La giurisprudenza infatti non esclude che un comproprietario possa acquisire la proprietà esclusiva del bene comune, purché assieme agli altri requisiti ( possesso continuo, pacifico, ininterrotto, pubblico) sia provato l’esercizio di un possesso ventennale esclusivo del bene e tale da escludere lo stesso tipo di potere in capo agli altri compossessori.
Testo del provvedimento
REPUBBLICA ITALIANA
IN NOME DEL POPOLO ITALIANO
LA CORTE SUPREMA DI CASSAZIONE
SEZIONE SESTA CIVILE
SOTTOSEZIONE 2
ha pronunciato la seguente:
ORDINANZA
sul ricorso proposto da:
C.G.;
RICORRENTE
contro
P.A., G.P., B.S., A. L.M., BA.LU.;
INTIMATI
avverso la sentenza n. 3581/2010 della CORTE D’APPELLO di ROMA del 22/01/2010, depositata il 15/09/2010;
SVOLGIMENTO DEL PROCESSO – MOTIVI DELLA DECISIONE
Ritenuto che ai sensi dell’art.380 bis cpc il relatore nominato per l’esame del ricorso ha depositato la seguente relazione:
“Osserva in fatto:
Con atto di citazione dell’11/3/1999 C.G. conveniva in giudizio Ba.Lu., P.A., L.M. A., S.B., G.P. quali condomini dello stabile in (OMISSIS) e chiedeva l’accertamento della proprietà del locale adibito a ricovero dei cassoni dell’acqua (che assumeva inutilizzati dal 1977), posto sul terrazzo di sua proprietà, per averlo acquistato per successione dalla madre L. P. o, in subordine, per usucapione a seguito di possesso ultraventennale; chiedeva inoltre la declaratoria di cessazione della servitù di accesso verso il predetto locale.
Sia il Ba. che la P. si costituivano con separati atti contestando la domanda attrice formulando anche domande riconvenzionali di ripristino dei beni condominiali e di risarcimento danni; restavano contumaci gli altri convenuti.
Con sentenza n. 29768/03 il Tribunale di Roma, espletata CTU e sentiti i testi, rigettava le domande proposte dal C..
La Corte di Appello di Roma, con sentenza del 15/9/2010 rigettava l’appello del C. e lo condannava al pagamento delle spese in favore del Ba. e della P..
La Corte territoriale rilevava:
– che il locale nel quale erano alloggiati i cassoni dell’acqua era condominale ai sensi dell’art.1117 cc (per la presunzione di condominalità dei beni destinati all’uso comune);
– che la condominialità risultava anche dal regolamento di condominio depositato nel Dicembre 1976 e quindi prima dell’atto di vendita con la quale la società proprietaria dell’intera palazzina (soc.

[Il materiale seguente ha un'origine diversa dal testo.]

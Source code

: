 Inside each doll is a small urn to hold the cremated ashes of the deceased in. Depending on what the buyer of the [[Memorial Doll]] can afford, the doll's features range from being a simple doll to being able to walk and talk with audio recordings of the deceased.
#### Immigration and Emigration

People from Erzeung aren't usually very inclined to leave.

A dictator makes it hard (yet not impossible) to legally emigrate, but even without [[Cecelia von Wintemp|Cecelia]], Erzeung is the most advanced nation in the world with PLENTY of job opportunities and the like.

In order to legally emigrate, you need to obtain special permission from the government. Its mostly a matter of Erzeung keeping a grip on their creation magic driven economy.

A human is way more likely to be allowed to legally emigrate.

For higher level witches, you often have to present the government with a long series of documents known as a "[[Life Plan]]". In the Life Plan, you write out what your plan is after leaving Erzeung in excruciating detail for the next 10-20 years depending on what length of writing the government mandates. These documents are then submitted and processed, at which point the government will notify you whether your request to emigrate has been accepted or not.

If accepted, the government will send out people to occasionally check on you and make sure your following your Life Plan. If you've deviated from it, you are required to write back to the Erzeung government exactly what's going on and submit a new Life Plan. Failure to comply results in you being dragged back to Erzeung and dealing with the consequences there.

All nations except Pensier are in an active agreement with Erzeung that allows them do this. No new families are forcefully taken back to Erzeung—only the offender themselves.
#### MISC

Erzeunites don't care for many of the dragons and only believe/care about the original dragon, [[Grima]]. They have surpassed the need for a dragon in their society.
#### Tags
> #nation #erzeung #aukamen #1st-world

Domus Mea) aveva venduto una frazione immobiliare (interno n. 6 con annesso terrazzo) alla D. a sua volta dante causa della P. dalla quale era pervenuta al C. iure successionis;
– che, infatti, nel regolamento di condominio, avente natura contrattuale, erano previsti come condominali le installazioni e il manufatto indispensabili per il godimento dell’edificio e il locale in questione era definito cabina idrica per accedere alla quale era costituta, a carico dell’interno n. 6 una servitù di passaggio;
– che nell’atto di acquisto della P. era richiamata la suddetta servitù di passaggio a carico dell’appartamento contraddistinto con il n. 6 e oggetto di acquisto, con ciò confermandosi la specifica utilità comune della cabina idrica;
– che dagli atti di provenienza (quello del 1977 che vedeva come acquirente la D. e quello del 1992 che vedeva come acquirente la P.) la cabina idrica non risultava trasferita e, stante la natura condominale del bene, sarebbe stata necessaria una specifica previsione per il suo trasferimento, invece implicitamente esclusa dalla previsione della servitù di passaggio per accedere al locale adibito al ricovero dei cassoni dell’acqua;
– che neppure poteva ritenersi usucapita la proprietà della cabina idrica: trattandosi di bene condominiale non era sufficiente il mero non uso da parte dei condomini perchè non è prevista la prescrizione del diritto di proprietà; avrebbe dovuto, invece, essere fornita la prova (nella specie insussistente) di un possesso esclusivo del locale, essendo invece insufficienti quelle condotte (quali ad esempio il deposito di scatole appartenenti alla D.) che sono manifestazioni di un uso da parte del compossessore non in contrasto con il concorrente diritto degli altri condomini di accedere al locale, privo di serratura; il primo atto di interversione fu compiuto dal C. solo nel 1998 quando rimosse i cassoni dal locale.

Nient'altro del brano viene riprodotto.